*Exercise directions*
Restate the entries word for word, leaving nothing out.

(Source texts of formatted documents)
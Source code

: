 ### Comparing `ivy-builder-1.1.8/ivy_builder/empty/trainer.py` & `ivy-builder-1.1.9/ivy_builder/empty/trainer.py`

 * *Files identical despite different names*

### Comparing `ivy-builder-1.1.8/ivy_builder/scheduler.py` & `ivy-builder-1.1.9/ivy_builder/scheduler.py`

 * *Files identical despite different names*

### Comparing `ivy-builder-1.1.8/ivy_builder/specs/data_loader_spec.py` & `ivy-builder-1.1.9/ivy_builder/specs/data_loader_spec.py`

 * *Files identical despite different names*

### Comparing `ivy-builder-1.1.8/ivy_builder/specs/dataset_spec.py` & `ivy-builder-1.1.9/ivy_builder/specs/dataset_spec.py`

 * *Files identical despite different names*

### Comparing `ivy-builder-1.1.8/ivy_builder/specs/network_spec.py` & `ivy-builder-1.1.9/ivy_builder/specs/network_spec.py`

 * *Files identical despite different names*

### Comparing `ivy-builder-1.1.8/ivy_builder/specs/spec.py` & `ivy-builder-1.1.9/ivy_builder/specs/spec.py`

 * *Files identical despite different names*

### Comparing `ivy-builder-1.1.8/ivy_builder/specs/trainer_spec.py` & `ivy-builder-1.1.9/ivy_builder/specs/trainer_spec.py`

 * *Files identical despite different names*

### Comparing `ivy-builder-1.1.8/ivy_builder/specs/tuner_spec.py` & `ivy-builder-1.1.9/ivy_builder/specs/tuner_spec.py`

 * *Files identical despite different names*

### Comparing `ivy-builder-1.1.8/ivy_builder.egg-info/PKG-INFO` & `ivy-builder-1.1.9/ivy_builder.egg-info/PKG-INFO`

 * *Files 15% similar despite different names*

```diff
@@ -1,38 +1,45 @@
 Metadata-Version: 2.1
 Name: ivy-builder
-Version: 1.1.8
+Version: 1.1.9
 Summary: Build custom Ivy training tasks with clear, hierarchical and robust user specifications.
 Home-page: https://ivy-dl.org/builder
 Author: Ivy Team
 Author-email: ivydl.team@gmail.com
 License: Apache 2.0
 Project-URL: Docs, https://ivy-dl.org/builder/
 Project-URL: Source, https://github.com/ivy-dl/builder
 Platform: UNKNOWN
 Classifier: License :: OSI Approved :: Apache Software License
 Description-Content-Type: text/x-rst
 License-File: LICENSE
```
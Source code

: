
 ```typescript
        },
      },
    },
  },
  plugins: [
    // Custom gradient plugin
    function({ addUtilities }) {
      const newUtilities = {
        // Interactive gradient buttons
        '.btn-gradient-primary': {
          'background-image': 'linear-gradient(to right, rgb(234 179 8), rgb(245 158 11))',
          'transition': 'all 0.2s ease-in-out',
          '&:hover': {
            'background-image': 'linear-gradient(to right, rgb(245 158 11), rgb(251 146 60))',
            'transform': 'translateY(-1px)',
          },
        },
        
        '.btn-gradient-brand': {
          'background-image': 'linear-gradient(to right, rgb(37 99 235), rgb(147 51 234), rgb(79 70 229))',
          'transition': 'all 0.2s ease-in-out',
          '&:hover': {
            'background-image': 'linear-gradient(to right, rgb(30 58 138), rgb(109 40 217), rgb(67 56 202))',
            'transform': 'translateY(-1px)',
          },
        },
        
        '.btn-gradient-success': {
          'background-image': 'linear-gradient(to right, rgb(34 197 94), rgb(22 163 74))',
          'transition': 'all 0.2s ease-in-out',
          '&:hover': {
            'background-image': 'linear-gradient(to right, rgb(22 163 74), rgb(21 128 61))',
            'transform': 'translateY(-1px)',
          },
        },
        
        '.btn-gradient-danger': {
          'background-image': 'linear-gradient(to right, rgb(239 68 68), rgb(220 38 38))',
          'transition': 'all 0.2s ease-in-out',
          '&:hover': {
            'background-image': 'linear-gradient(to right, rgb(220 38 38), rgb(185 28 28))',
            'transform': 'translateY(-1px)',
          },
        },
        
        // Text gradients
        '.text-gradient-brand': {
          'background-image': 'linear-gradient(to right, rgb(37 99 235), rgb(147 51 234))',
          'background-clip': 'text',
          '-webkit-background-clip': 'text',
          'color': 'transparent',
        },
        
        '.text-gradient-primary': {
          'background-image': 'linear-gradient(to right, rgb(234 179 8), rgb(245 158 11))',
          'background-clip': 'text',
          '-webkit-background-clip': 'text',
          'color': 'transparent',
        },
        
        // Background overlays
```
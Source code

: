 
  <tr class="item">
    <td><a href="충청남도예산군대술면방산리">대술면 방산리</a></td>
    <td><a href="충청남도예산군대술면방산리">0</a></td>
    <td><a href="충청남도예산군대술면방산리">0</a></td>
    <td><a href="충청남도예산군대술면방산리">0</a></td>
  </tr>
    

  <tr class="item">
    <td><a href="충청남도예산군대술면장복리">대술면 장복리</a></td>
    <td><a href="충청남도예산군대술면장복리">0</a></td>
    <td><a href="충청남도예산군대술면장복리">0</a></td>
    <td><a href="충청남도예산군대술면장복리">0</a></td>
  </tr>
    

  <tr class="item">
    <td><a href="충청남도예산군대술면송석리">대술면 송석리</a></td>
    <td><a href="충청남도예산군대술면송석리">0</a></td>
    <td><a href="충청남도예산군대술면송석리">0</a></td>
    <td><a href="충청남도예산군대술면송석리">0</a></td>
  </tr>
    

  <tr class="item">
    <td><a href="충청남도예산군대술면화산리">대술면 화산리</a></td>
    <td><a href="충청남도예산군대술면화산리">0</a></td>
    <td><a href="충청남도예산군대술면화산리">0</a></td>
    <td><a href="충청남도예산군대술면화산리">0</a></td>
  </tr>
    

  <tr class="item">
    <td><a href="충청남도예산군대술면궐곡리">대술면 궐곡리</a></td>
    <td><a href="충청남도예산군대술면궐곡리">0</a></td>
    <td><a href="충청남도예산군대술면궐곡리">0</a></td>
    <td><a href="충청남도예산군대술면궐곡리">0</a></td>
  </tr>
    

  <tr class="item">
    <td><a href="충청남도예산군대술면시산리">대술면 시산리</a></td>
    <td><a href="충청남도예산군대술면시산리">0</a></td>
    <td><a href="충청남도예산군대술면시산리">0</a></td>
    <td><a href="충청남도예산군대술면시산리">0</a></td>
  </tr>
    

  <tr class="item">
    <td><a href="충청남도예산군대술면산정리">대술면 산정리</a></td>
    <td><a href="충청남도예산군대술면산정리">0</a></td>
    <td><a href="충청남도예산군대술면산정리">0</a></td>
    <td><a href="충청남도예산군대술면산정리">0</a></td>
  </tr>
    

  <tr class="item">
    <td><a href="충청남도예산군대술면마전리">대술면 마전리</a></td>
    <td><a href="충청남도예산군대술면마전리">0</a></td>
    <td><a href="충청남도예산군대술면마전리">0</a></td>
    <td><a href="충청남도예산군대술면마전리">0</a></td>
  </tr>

*Task output*
Source code

: ### Comparing `ivy-builder-1.1.8/ivy_builder/empty/trainer.py` & `ivy-builder-1.1.9/ivy_builder/empty/trainer.py`

 * *Files identical despite different names*

### Comparing `ivy-builder-1.1.8/ivy_builder/scheduler.py` & `ivy-builder-1.1.9/ivy_builder/scheduler.py`

 * *Files identical despite different names*

### Comparing `ivy-builder-1.1.8/ivy_builder/specs/data_loader_spec.py` & `ivy-builder-1.1.9/ivy_builder/specs/data_loader_spec.py`

 * *Files identical despite different names*

### Comparing `ivy-builder-1.1.8/ivy_builder/specs/dataset_spec.py` & `ivy-builder-1.1.9/ivy_builder/specs/dataset_spec.py`

 * *Files identical despite different names*

### Comparing `ivy-builder-1.1.8/ivy_builder/specs/network_spec.py` & `ivy-builder-1.1.9/ivy_builder/specs/network_spec.py`

 * *Files identical despite different names*

### Comparing `ivy-builder-1.1.8/ivy_builder/specs/spec.py` & `ivy-builder-1.1.9/ivy_builder/specs/spec.py`

 * *Files identical despite different names*

### Comparing `ivy-builder-1.1.8/ivy_builder/specs/trainer_spec.py` & `ivy-builder-1.1.9/ivy_builder/specs/trainer_spec.py`

 * *Files identical despite different names*

### Comparing `ivy-builder-1.1.8/ivy_builder/specs/tuner_spec.py` & `ivy-builder-1.1.9/ivy_builder/specs/tuner_spec.py`

 * *Files identical despite different names*

### Comparing `ivy-builder-1.1.8/ivy_builder.egg-info/PKG-INFO` & `ivy-builder-1.1.9/ivy_builder.egg-info/PKG-INFO`

 * *Files 15% similar despite different names*

```diff
@@ -1,38 +1,45 @@
 Metadata-Version: 2.1
 Name: ivy-builder
-Version: 1.1.8
+Version: 1.1.9
 Summary: Build custom Ivy training tasks with clear, hierarchical and robust user specifications.
 Home-page: https://ivy-dl.org/builder
 Author: Ivy Team
 Author-email: ivydl.team@gmail.com
 License: Apache 2.0
 Project-URL: Docs, https://ivy-dl.org/builder/
 Project-URL: Source, https://github.com/ivy-dl/builder
 Platform: UNKNOWN
 Classifier: License :: OSI Approved :: Apache Software License
 Description-Content-Type: text/x-rst
 License-File: LICENSE
```
Source code

:
 ```typescript
        },
      },
    },
  },
  plugins: [
    // Custom gradient plugin
    function({ addUtilities }) {
      const newUtilities = {
        // Interactive gradient buttons
        '.btn-gradient-primary': {
          'background-image': 'linear-gradient(to right, rgb(234 179 8), rgb(245 158 11))',
          'transition': 'all 0.2s ease-in-out',
          '&:hover': {
            'background-image': 'linear-gradient(to right, rgb(245 158 11), rgb(251 146 60))',
            'transform': 'translateY(-1px)',
          },
        },
        
        '.btn-gradient-brand': {
          'background-image': 'linear-gradient(to right, rgb(37 99 235), rgb(147 51 234), rgb(79 70 229))',
          'transition': 'all 0.2s ease-in-out',
          '&:hover': {
            'background-image': 'linear-gradient(to right, rgb(30 58 138), rgb(109 40 217), rgb(67 56 202))',
            'transform': 'translateY(-1px)',
          },
        },
        
        '.btn-gradient-success': {
          'background-image': 'linear-gradient(to right, rgb(34 197 94), rgb(22 163 74))',
          'transition': 'all 0.2s ease-in-out',
          '&:hover': {
            'background-image': 'linear-gradient(to right, rgb(22 163 74), rgb(21 128 61))',
            'transform': 'translateY(-1px)',
          },
        },
        
        '.btn-gradient-danger': {
          'background-image': 'linear-gradient(to right, rgb(239 68 68), rgb(220 38 38))',
          'transition': 'all 0.2s ease-in-out',
          '&:hover': {
            'background-image': 'linear-gradient(to right, rgb(220 38 38), rgb(185 28 28))',
            'transform': 'translateY(-1px)',
          },
        },
        
        // Text gradients
        '.text-gradient-brand': {
          'background-image': 'linear-gradient(to right, rgb(37 99 235), rgb(147 51 234))',
          'background-clip': 'text',
          '-webkit-background-clip': 'text',
          'color': 'transparent',
        },
        
        '.text-gradient-primary': {
          'background-image': 'linear-gradient(to right, rgb(234 179 8), rgb(245 158 11))',
          'background-clip': 'text',
          '-webkit-background-clip': 'text',
          'color': 'transparent',
        },
        
        // Background overlays
```
Source code

: 
  <tr class="item">
    <td><a href="충청남도예산군대술면방산리">대술면 방산리</a></td>
    <td><a href="충청남도예산군대술면방산리">0</a></td>
    <td><a href="충청남도예산군대술면방산리">0</a></td>
    <td><a href="충청남도예산군대술면방산리">0</a></td>
  </tr>
    

  <tr class="item">
    <td><a href="충청남도예산군대술면장복리">대술면 장복리</a></td>
    <td><a href="충청남도예산군대술면장복리">0</a></td>
    <td><a href="충청남도예산군대술면장복리">0</a></td>
    <td><a href="충청남도예산군대술면장복리">0</a></td>
  </tr>
    

  <tr class="item">
    <td><a href="충청남도예산군대술면송석리">대술면 송석리</a></td>
    <td><a href="충청남도예산군대술면송석리">0</a></td>
    <td><a href="충청남도예산군대술면송석리">0</a></td>
    <td><a href="충청남도예산군대술면송석리">0</a></td>
  </tr>
    

  <tr class="item">
    <td><a href="충청남도예산군대술면화산리">대술면 화산리</a></td>
    <td><a href="충청남도예산군대술면화산리">0</a></td>
    <td><a href="충청남도예산군대술면화산리">0</a></td>
    <td><a href="충청남도예산군대술면화산리">0</a></td>
  </tr>
    

  <tr class="item">
    <td><a href="충청남도예산군대술면궐곡리">대술면 궐곡리</a></td>
    <td><a href="충청남도예산군대술면궐곡리">0</a></td>
    <td><a href="충청남도예산군대술면궐곡리">0</a></td>
    <td><a href="충청남도예산군대술면궐곡리">0</a></td>
  </tr>
    

  <tr class="item">
    <td><a href="충청남도예산군대술면시산리">대술면 시산리</a></td>
    <td><a href="충청남도예산군대술면시산리">0</a></td>
    <td><a href="충청남도예산군대술면시산리">0</a></td>
    <td><a href="충청남도예산군대술면시산리">0</a></td>
  </tr>
    

  <tr class="item">
    <td><a href="충청남도예산군대술면산정리">대술면 산정리</a></td>
    <td><a href="충청남도예산군대술면산정리">0</a></td>
    <td><a href="충청남도예산군대술면산정리">0</a></td>
    <td><a href="충청남도예산군대술면산정리">0</a></td>
  </tr>
    

  <tr class="item">
    <td><a href="충청남도예산군대술면마전리">대술면 마전리</a></td>
    <td><a href="충청남도예산군대술면마전리">0</a></td>
    <td><a href="충청남도예산군대술면마전리">0</a></td>
    <td><a href="충청남도예산군대술면마전리">0</a></td>
  </tr>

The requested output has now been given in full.